Comment contenir durablement la contagion ?

Ces outils sont réalistes et nécessaires pour que la santé dispose d’une véritable gouvernance mondiale, dont le principe le plus communément admis repose sur le concept de bien public mondial : ce qui est utile pour tous n’est organisable que par tous. La sécurité sanitaire globale est clairement un bien public mondial : la diffusion du COVID-19 démontre que chaque pays bénéficiera de la bonne santé des autres ; pour contenir durablement la contagion le seul endiguement local est illusoire quand tout maillon faible menace d’un possible regain pandémique. Seul un vaccin enrayera définitivement le virus et la course nationale ou privée au sésame serait une erreur : ne pas mutualiser la recherche décale pour chacun sa mise en oeuvre. Dès aujourd’hui engageons-nous envers un futur stock mondial de vaccins dédié aux plus démunis au Sud comme au Nord.

Si le monde a tardé c’est que le concept de bien public mondial (BPM) revoie à un débat progressiste large : faut-il inclure à la liste des BPM la sécurité alimentaire, la lutte contre la pauvreté, voire les inégalités, la préservation des cultures et des identités ? Faut-il les durcir en droits fondamentaux, tel un droit à la souveraineté alimentaire ? Le concert dissonant des nations n’est pas prêt de s’entendre sur la liste. Mais la question est aujourd’hui selon nous tranchée pour la santé : la crainte légitime des populations, la science, font basculer la sécurité sanitaire du côté du bien public mondial.

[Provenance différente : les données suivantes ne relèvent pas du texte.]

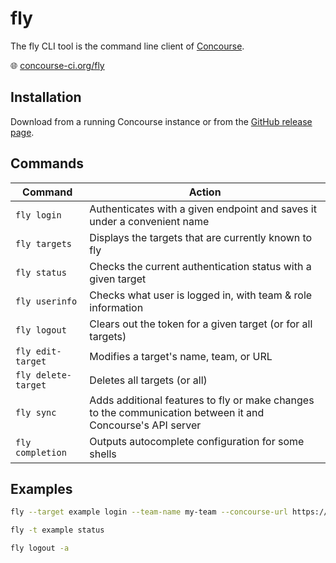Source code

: # fly

The fly CLI tool is the command line client of [Concourse](./concourse.md).

🌐 [concourse-ci.org/fly](https://concourse-ci.org/fly.html)

## Installation

Download from a running Concourse instance or from the [GitHub release page](https://github.com/concourse/concourse/releases).

## Commands

Command             | Action
--------------------|-----------------------------------------------------------------------------------------------------------
`fly login`         | Authenticates with a given endpoint and saves it under a convenient name
`fly targets`       | Displays the targets that are currently known to fly
`fly status`        | Checks the current authentication status with a given target
`fly userinfo`      | Checks what user is logged in, with team & role information
`fly logout`        | Clears out the token for a given target (or for all targets)
`fly edit-target`   | Modifies a target's name, team, or URL
`fly delete-target` | Deletes all targets (or all)
`fly sync`          | Adds additional features to fly or make changes to the communication between it and Concourse's API server
`fly completion`    | Outputs autocomplete configuration for some shells

## Examples

```bash
fly --target example login --team-name my-team --concourse-url https://ci.example.com

fly -t example status

fly logout -a
```
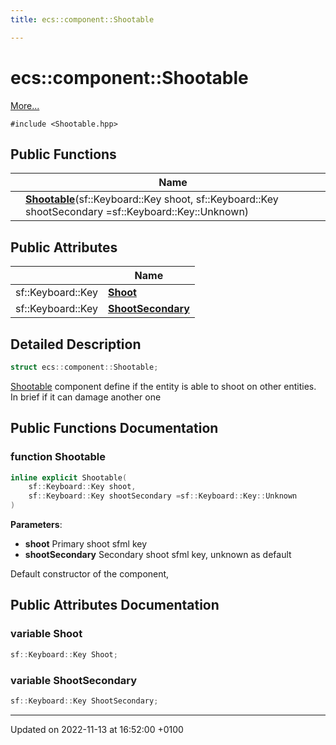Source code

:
 ```yaml
---
title: ecs::component::Shootable

---
```


# ecs::component::Shootable



 [More...](#detailed-description)


`#include <Shootable.hpp>`

## Public Functions

|                | Name           |
| -------------- | -------------- |
| | **[Shootable](Classes/structecs_1_1component_1_1_shootable.md#function-shootable)**(sf::Keyboard::Key shoot, sf::Keyboard::Key shootSecondary =sf::Keyboard::Key::Unknown) |

## Public Attributes

|                | Name           |
| -------------- | -------------- |
| sf::Keyboard::Key | **[Shoot](Classes/structecs_1_1component_1_1_shootable.md#variable-shoot)**  |
| sf::Keyboard::Key | **[ShootSecondary](Classes/structecs_1_1component_1_1_shootable.md#variable-shootsecondary)**  |

## Detailed Description

```cpp
struct ecs::component::Shootable;
```


[Shootable](Classes/structecs_1_1component_1_1_shootable.md) component define if the entity is able to shoot on other entities. In brief if it can damage another one 

## Public Functions Documentation

### function Shootable

```cpp
inline explicit Shootable(
    sf::Keyboard::Key shoot,
    sf::Keyboard::Key shootSecondary =sf::Keyboard::Key::Unknown
)
```


**Parameters**: 

  * **shoot** Primary shoot sfml key 
  * **shootSecondary** Secondary shoot sfml key, unknown as default 


Default constructor of the component, 


## Public Attributes Documentation

### variable Shoot

```cpp
sf::Keyboard::Key Shoot;
```


### variable ShootSecondary

```cpp
sf::Keyboard::Key ShootSecondary;
```


-------------------------------

Updated on 2022-11-13 at 16:52:00 +0100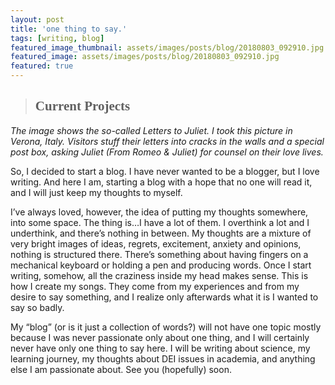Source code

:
 ```yaml
---
layout: post
title: 'one thing to say.'
tags: [writing, blog]
featured_image_thumbnail: assets/images/posts/blog/20180803_092910.jpg
featured_image: assets/images/posts/blog/20180803_092910.jpg
featured: true
---
```

<script>
  $(document).ready(function() {
  setTimeout(function() { $("#preloader").fadeOut(1500); }, 100)
});
</script>
>## <span style="font-family:Caveat;">Current Projects</span>

*The image shows the so-called Letters to Juliet. I took this picture in Verona, Italy. Visitors stuff their letters into cracks in the walls and a special post box, asking Juliet (From Romeo & Juliet) for counsel on their love lives.*

So, I decided to start a blog. I have never wanted to be a blogger, but I love writing. And here I am, starting a blog with a hope that no one will read it, and I will just keep my thoughts to myself.

<!--more-->

I’ve always loved, however, the idea of putting my thoughts somewhere, into some space. The thing is…I have a lot of them. I overthink a lot and I underthink, and there’s nothing in between. My thoughts are a mixture of very bright images of ideas, regrets, excitement, anxiety and opinions, nothing is structured there. There’s something about having fingers on a mechanical keyboard or holding a pen and producing words. Once I start writing, somehow, all the craziness inside my head makes sense. This is how I create my songs. They come from my experiences and from my desire to say something, and I realize only afterwards what it is I wanted to say so badly. 

My “blog” (or is it just a collection of words?) will not have one topic mostly because I was never passionate only about one thing, and I will certainly never have only one thing to say here. I will be writing about science, my learning journey, my thoughts about DEI issues in academia, and anything else I am passionate about. See you (hopefully) soon. 
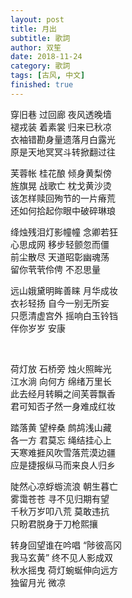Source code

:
 ```yaml
---
layout: post
title: 月出
subtitle: 歌詞
author: 双笙
date: 2018-11-24
category: 歌詞
tags: [古风, 中文]
finished: true
---
```


<p>
穿旧巷 过回廊 夜风透晚墙<br>
褪戎装 着素裳 归来已秋凉<br>
衣袖错勘身量遗落月白露光<br>
原是天地冥冥斗转掀翻过往
</p><p>
芙蓉帐 桂花酿 倾身黄梨傍<br>
旌旗晃 战歌亡 枕戈黄沙烫<br>
该怎样赎回殉节的一片瘠荒<br>
还如何拾起你眼中破碎琳琅
</p><p>
绛烛残泪灯影幢幢 念卿若狂<br>
心思成网 移步轻颤忽而僵<br>
前尘散尽 天道昭彰幽魂荡<br>
留你茕茕伶俜 不忍思量
</p><p>
远山娥黛明眸善睐 月华成妆<br>
衣衫轻扬 自今一别无所妄<br>
只愿清虚宫外 摇响白玉铃铛<br>
伴你岁岁 安康
</p>
<br>
<p>
荷灯放 石桥旁 烛火照眸光<br>
江水淌 向何方 绵绪万里长<br>
此去经月转瞬之间芙蓉飘香<br>
君可知否孑然一身难成红妆
</p><p>
踏落黄 望梓桑 鹧鸪浅山藏<br>
各一方 君莫忘 绳结挂心上<br>
天寒难捱风吹雪落荒漠边疆<br>
应是捷报纵马而来良人归乡
</p><p>
陡然心凉蜉蝣流浪 朝生暮亡<br>
雾霭苍苍 寻不见归期有望<br>
千秋万岁叩八荒 莫敢违抗<br>
只盼君脱身于刀枪熙攘
</p><p>
转身回望谁在吟唱 “陟彼高冈<br>
我马玄黄” 终不见人影成双<br>
秋水摇曳 荷灯蜿蜒伸向远方<br>
独留月光 微凉
</p>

Si la définition concrète de séries de mesures de confinement et de traitement questionne aujourd’hui chaque pays, toutes organisations politique et sociale confondues, il est essentiel d’échanger, de mutualiser un jeu de réponses solidairement mises en oeuvre dès les premiers foyers. Le temps est la clé : instaurons un niveau d’alerte intermédiaire à la déclaration d’une « urgence de santé publique de portée internationale » de l’OMS. Le multilatéralisme reste plus que jamais de mise.

L’urgence est de reprendre du champ sur une base scientifique et par une communauté de moyens, en évitant le double-jeu politique à inévitable effet boomerang. La lutte contre le coronavirus sera âpre, suivie d’autres ; il n’est pas trop tôt pour en tirer ensemble les premières leçons en organisant la gouvernance mondiale de la santé.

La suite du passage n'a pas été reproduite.